Knot Question: 30# GSP backing to fly line

jimw

Well-known member
Messages
535
Reaction score
9
Location
Delaware
Loop to loop and make the backing loop big enough to pass the reel or line spool thru the loop.
 

FlyFlinger2421

Well-known member
Messages
656
Reaction score
89
Location
Timbukto
I weld a loop in my fly line, then either use a bimini knot or better still, use a double catch splice to form a big loop in my backing.
 

chuck s

Well-known member
Messages
526
Reaction score
12
Location
Rock River, Wyoming
Even using a locked 30 turn Bimini Loop in the backing, where you can just approach 100% backing knot strength, you will find that on many saltwater outfits that's not quite enough with 30 lb test backing :( as most manufacturer's saltwater lines have a core strength about the same if not higher. Your backing and more importantly your backing to fly line knot should always be substantially higher than your fly line core strength. :shades: That 30 lb GSP might be just barely OK on some 6 and 7 weight outfits, which will have a core strength of 20-25 lbs, but on anything higher such as eight weight lines and above, it will be lacking. Going to at least 45 lb test or better yet 50 lb test:thumbsupu alleviates the problems while solving two other problems which are, the backing cutting into and binding on itself, and cutting your fingers when you touch it while a big fish has it stretched tight and running.
 

houli

Well-known member
Messages
49
Reaction score
3
Location
Leesburg, VA
This is a 7 wt setup ..... If I go loop to loop what loop do you tie in the fly line (and size)? Sounds like Bimini twist is way to go in backing.

Thanks.
 

caseywise

Well-known member
Messages
4,584
Reaction score
131
Location
sycamore, illinois
i use a loop to loop or nail knot with zap a gap applied.
loop to loop seems to be very strong, just, as previously mentioned, remember to make the loop big enough to pass the fly line spool through.

casey
 

BigCliff

Well-known member
Messages
4,307
Reaction score
23
Location
South Texas
To add a loop to the back of a fly line, I double it over and do two nail knots with 12lb mono. The mono compresses the fly line enough to where there's basically nothing bulging out at all.

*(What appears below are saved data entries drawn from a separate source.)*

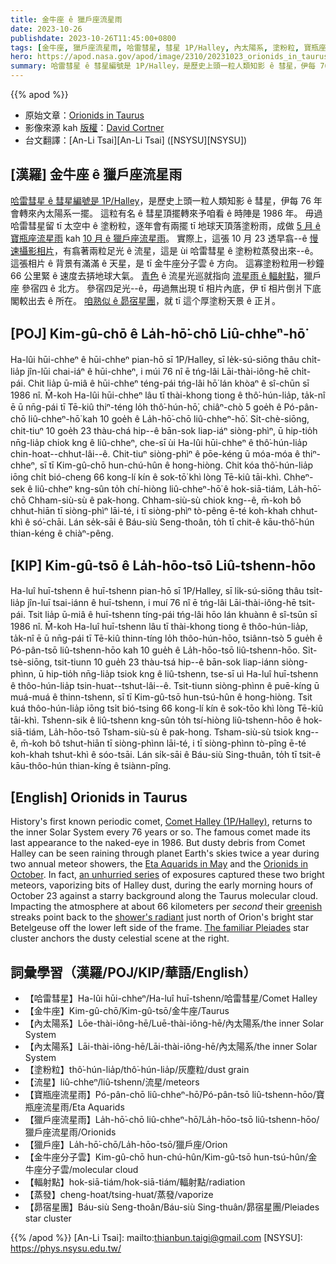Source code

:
 ```yaml
---
title: 金牛座 ê 獵戶座流星雨
date: 2023-10-26
publishdate: 2023-10-26T11:45:00+0800
tags: [金牛座, 獵戶座流星雨, 哈雷彗星, 彗星 1P/Halley, 內太陽系, 塗粉粒, 寶瓶座流星雨, 金牛座分子雲, 輻射點, 蒸發, 獵戶座, 參宿四, 昴宿星團]
hero: https://apod.nasa.gov/apod/image/2310/20231023_orionids_in_taurus_1024c.jpg
summary: 哈雷彗星 ê 彗星編號是 1P/Halley，是歷史上頭一粒人類知影 ê 彗星，伊每 76 年會轉來內太陽系一擺。
---
```


{{% apod %}}

- 原始文章：[Orionids in Taurus](https://apod.nasa.gov/apod/ap231026.html)
- 影像來源 kah [版權][copyright]：[David Cortner](http://www.davidcortner.com/slowblog.php)
- 台文翻譯：[An-Li Tsai][An-Li Tsai] ([NSYSU][NSYSU])

## [漢羅] 金牛座 ê 獵戶座流星雨
[哈雷彗星 ê 彗星編號是 1P/Halley][Comet Halley (1P/Halley)]，是歷史上頭一粒人類知影 ê 彗星，伊每 76 年會轉來內太陽系一擺。
這粒有名 ê 彗星頂擺轉來予咱看 ê 時陣是 1986 年。
毋過哈雷彗星留 tī 太空中 ê 塗粉粒，逐年會有兩擺 tī 地球天頂落塗粉雨，成做 [5 月 ê 寶瓶座流星雨][Eta Aquarids in May] kah [10 月 ê 獵戶座流星雨][Orionids in October]。
實際上，這張 10 月 23 透早翕--ê [慢速攝影相片][an unhurried series]，有翕著兩粒足光 ê 流星，這是 ùi 哈雷彗星 ê 塗粉粒蒸發出來--ê。
這張相片 ê 背景有滿滿 ê 天星，是 tī 金牛座分子雲 ê 方向。
這寡塗粉粒用一秒鐘 66 公里緊 ê 速度去挵地球大氣。
[青色][greenish] ê 流星光巡就指向 [流星雨 ê 輻射點][shower's radiant]，獵戶座 參宿四 ê 北方。
參宿四足光--ê，毋過無出現 tī 相片內底，伊 tī 相片倒爿下底閣較出去 ê 所在。
[咱熟似 ê 昴宿星團][The familiar Pleiades]，就 tī 這个厚塗粉天景 ê 正爿。

## [POJ] Kim-gû-chō ê La̍h-hō͘-chō Liû-chheⁿ-hō͘
Ha-lûi hūi-chheⁿ ê hūi-chheⁿ pian-hō sī 1P/Halley, sī le̍k-sú-siōng thâu chi̍t-lia̍p jîn-lūi chai-iáⁿ ê hūi-chheⁿ, i múi 76 nî ē tńg-lâi Lāi-thài-iông-hē chi̍t-pái.
Chit lia̍p ū-miâ ê hūi-chheⁿ téng-pái tńg-lâi hō͘ lán khòaⁿ ê sî-chūn sī 1986 nî.
M̄-koh Ha-lûi hūi-chheⁿ lâu tī thài-khong tiong ê thô͘-hún-lia̍p, ta̍k-nî ē ū nn̄g-pái tī Tē-kiû thiⁿ-téng lo̍h thô͘-hún-hō͘, chiâⁿ-chò 5 goe̍h ê Pó-pân-chō liû-chheⁿ-hō͘ kah 10 goe̍h ê La̍h-hō͘-chō liû-chheⁿ-hō͘.
Si̍t-chè-siōng, chit-tiuⁿ 10 goe̍h 23 thàu-chá hip--ê bān-sok liap-iáⁿ siòng-phìⁿ, ū hip-tio̍h nn̄g-lia̍p chiok kng ê liû-chheⁿ, che-sī ùi Ha-lûi hūi-chheⁿ ê thô͘-hún-lia̍p chin-hoat--chhut-lâi--ê.
Chit-tiuⁿ siòng-phìⁿ ê pōe-kéng ū móa-móa ê thiⁿ-chheⁿ, sī tī Kim-gû-chō hun-chú-hûn ê hong-hiòng.
Chit kóa thô͘-hún-lia̍p iōng chi̍t bió-cheng 66 kong-lí kín ê sok-tō͘ khì lòng Tē-kiû tāi-khì.
Chheⁿ-sek ê liû-chheⁿ kng-sûn to̍h chí-hiòng liû-chheⁿ-hō͘ ê hok-siā-tiám, La̍h-hō͘-chō Chham-siù-sù ê pak-hong.
Chham-siù-sù chiok kng--ê, m̄-koh bô chhut-hiān tī siòng-phìⁿ lāi-té, i tī siòng-phìⁿ tò-pêng ē-té koh-khah chhut-khì ê só͘-chāi.
Lán se̍k-sāi ê Báu-siù Seng-thoân, to̍h tī chit-ê kāu-thô͘-hún thian-kéng ê chiàⁿ-pêng.

## [KIP] Kim-gû-tsō ê La̍h-hōo-tsō Liû-tshenn-hōo
Ha-luî huī-tshenn ê huī-tshenn pian-hō sī 1P/Halley, sī li̍k-sú-siōng thâu tsi̍t-lia̍p jîn-luī tsai-iánn ê huī-tshenn, i muí 76 nî ē tńg-lâi Lāi-thài-iông-hē tsi̍t-pái.
Tsit lia̍p ū-miâ ê huī-tshenn tíng-pái tńg-lâi hōo lán khuànn ê sî-tsūn sī 1986 nî.
M̄-koh Ha-luî huī-tshenn lâu tī thài-khong tiong ê thôo-hún-lia̍p, ta̍k-nî ē ū nn̄g-pái tī Tē-kiû thinn-tíng lo̍h thôo-hún-hōo, tsiânn-tsò 5 gue̍h ê Pó-pân-tsō liû-tshenn-hōo kah 10 gue̍h ê La̍h-hōo-tsō liû-tshenn-hōo.
Si̍t-tsè-siōng, tsit-tiunn 10 gue̍h 23 thàu-tsá hip--ê bān-sok liap-iánn siòng-phìnn, ū hip-tio̍h nn̄g-lia̍p tsiok kng ê liû-tshenn, tse-sī uì Ha-luî huī-tshenn ê thôo-hún-lia̍p tsin-huat--tshut-lâi--ê.
Tsit-tiunn siòng-phìnn ê puē-kíng ū muá-muá ê thinn-tshenn, sī tī Kim-gû-tsō hun-tsú-hûn ê hong-hiòng.
Tsit kuá thôo-hún-lia̍p iōng tsi̍t bió-tsing 66 kong-lí kín ê sok-tōo khì lòng Tē-kiû tāi-khì.
Tshenn-sik ê liû-tshenn kng-sûn to̍h tsí-hiòng liû-tshenn-hōo ê hok-siā-tiám, La̍h-hōo-tsō Tsham-siù-sù ê pak-hong.
Tsham-siù-sù tsiok kng--ê, m̄-koh bô tshut-hiān tī siòng-phìnn lāi-té, i tī siòng-phìnn tò-pîng ē-té koh-khah tshut-khì ê sóo-tsāi.
Lán si̍k-sāi ê Báu-siù Sing-thuân, to̍h tī tsit-ê kāu-thôo-hún thian-kíng ê tsiànn-pîng.

## [English] Orionids in Taurus
History's first known periodic comet, [Comet Halley (1P/Halley)][Comet Halley (1P/Halley)], returns to the inner Solar System every 76 years or so.
The famous comet made its last appearance to the naked-eye in 1986.
But dusty debris from Comet Halley can be seen raining through planet Earth's skies twice a year during two annual meteor showers, the [Eta Aquarids in May][Eta Aquarids in May] and the [Orionids in October][Orionids in October].
In fact, [an unhurried series][an unhurried series] of exposures captured these two bright meteors, vaporizing bits of Halley dust, during the early morning hours of October 23 against a starry background along the Taurus molecular cloud.
Impacting the atmosphere at about 66 kilometers per _second_ their [greenish][greenish] streaks point back to the [shower's radiant][shower's radiant] just north of Orion's bright star Betelgeuse off the lower left side of the frame.
[The familiar Pleiades][The familiar Pleiades] star cluster anchors the dusty celestial scene at the right.

## 詞彙學習（漢羅/POJ/KIP/華語/English）
- 【哈雷彗星】Ha-lûi hūi-chheⁿ/Ha-luî huī-tshenn/哈雷彗星/Comet Halley
- 【金牛座】Kim-gû-chō/Kim-gû-tsō/金牛座/Taurus
- 【內太陽系】Lōe-thài-iông-hē/Luē-thài-iông-hē/內太陽系/the inner Solar System
- 【內太陽系】Lāi-thài-iông-hē/Lāi-thài-iông-hē/內太陽系/the inner Solar System
- 【塗粉粒】thô͘-hún-lia̍p/thô͘-hún-lia̍p/灰塵粒/dust grain
- 【流星】liû-chheⁿ/liû-tshenn/流星/meteors
- 【寶瓶座流星雨】Pó-pân-chō liû-chheⁿ-hō͘/Pó-pân-tsō liû-tshenn-hōo/寶瓶座流星雨/Eta Aquarids
- 【獵戶座流星雨】La̍h-hō͘-chō liû-chheⁿ-hō͘/La̍h-hōo-tsō liû-tshenn-hōo/獵戶座流星雨/Orionids
- 【獵戶座】La̍h-hō͘-chō/La̍h-hōo-tsō/獵戶座/Orion
- 【金牛座分子雲】Kim-gû-chō hun-chú-hûn/Kim-gû-tsō hun-tsú-hûn/金牛座分子雲/molecular cloud
- 【輻射點】hok-siā-tiám/hok-siā-tiám/輻射點/radiation
- 【蒸發】cheng-hoat/tsing-huat/蒸發/vaporize
- 【昴宿星團】Báu-siù Seng-thoân/Báu-siù Sing-thuân/昴宿星團/Pleiades star cluster

{{% /apod %}}
[An-Li Tsai]: mailto:thianbun.taigi@gmail.com
[NSYSU]: https://phys.nsysu.edu.tw/

[copyright]: https://apod.nasa.gov/apod/fap/lib/about_apod.html#srapply
[License]: https://creativecommons.org/licenses/by/2.0/

[Comet Halley (1P/Halley)]:https://solarsystem.nasa.gov/asteroids-comets-and-meteors/comets/1p-halley/in-depth/
[Eta Aquarids in May]:https://solarsystem.nasa.gov/asteroids-comets-and-meteors/meteors-and-meteorites/eta-aquarids/in-depth/
[Orionids in October]:https://solarsystem.nasa.gov/asteroids-comets-and-meteors/meteors-and-meteorites/orionids/in-depth/
[an unhurried series]:http://www.davidcortner.com/slowblog/20231023.php
[greenish]:https://www.popastro.com/main_spa1/meteor/meteor-spectra-overview/
[shower's radiant]:https://apod.nasa.gov/apod/ap221028.html
[The familiar Pleiades]:https://apod.nasa.gov/apod/ap230105.html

Here's what it looks like when coated with Pliobond-



Nowadays, I'd recommend using a thin coat of Loon's UV knot sense instead.
 

chuck s

Well-known member
Messages
526
Reaction score
12
Location
Rock River, Wyoming
When tying the Bimini in GSP, it takes a lot of twist to offset the slickness. I tie a large loop Bimini with somewhere betwen 20 and 30 twists but then double that and make a slightly smaller loop of doubled line and do that with a six turn Surgeons Loop Knot. (yes 6 times through) It will look like a nail knot when you've finished and will keep your Bimini from slipping. It's necessary from another standpoint also as a sincle loop Bimini tied with GSP especialy in the lighter lb tests such as 30-50 lb will cut right through your fly line loop at times. Bill Nash a knot guru found that 30 some twists slowed down that slippage a lot but some were even going as high as a 100 twist Bimini. It's much easier to stick to the 30 and then lock it with that multiple Surgeons Loop knot.
 

wjc

Well-known member
Messages
2,246
Reaction score
80
Location
south florida
Couple of very good posts by Chuck S. As he said, hook and wire sizes are everything except standardized. The old salt water good for everything hook, the Mustad 3407 has a huge wire size jump from a 5/0 to a 6/0 for instance, but the 5/0 can be bent with pliers to form a shorter shank hook with a gap considerably wider than an Owner SW 7/0.

His recommendation for a doubled loop in solid spectra is also a good one, but don't expect a 100% connection with it (or any thing really). It is important to make the bimini loop huge so that you can then form a generous double loop with the 6 turn surgeons. You can also run the loop through a 5" length of trolling braid before tying the surgeons loop then center it after the the double loop is formed and whip the ends to hold it in place. This will be added cushion to help prevent cutting into the line loop. It will also make the double figure 8 with half twist between easier to undo without fraying the spectra.

I also always make my fly line loop bigger than those factory welded ones as well - it makes it much easier to change out lines and does not increase the diameter going through the guides.

When tying that backing bimini, if you sit down and step inside the center of the loop with both feet, and run the loop around the outsides of your thighs (long pants suggested) , you can then spread your knees to run the tag back down over the first twists. That will also keep the loop open for a couple half hitches before proceeding to the Huffnagel or that other one.

PS: Edit I would loop your backing loop to a loop of 60 lb. test that is tied to a bucket of water weighing 10 lbs and slowly lift it up. Then keep adding water till it breaks. That will give you an idea of how much it takes to break it. You can do the same and yank on it with a lighter weight attached as well.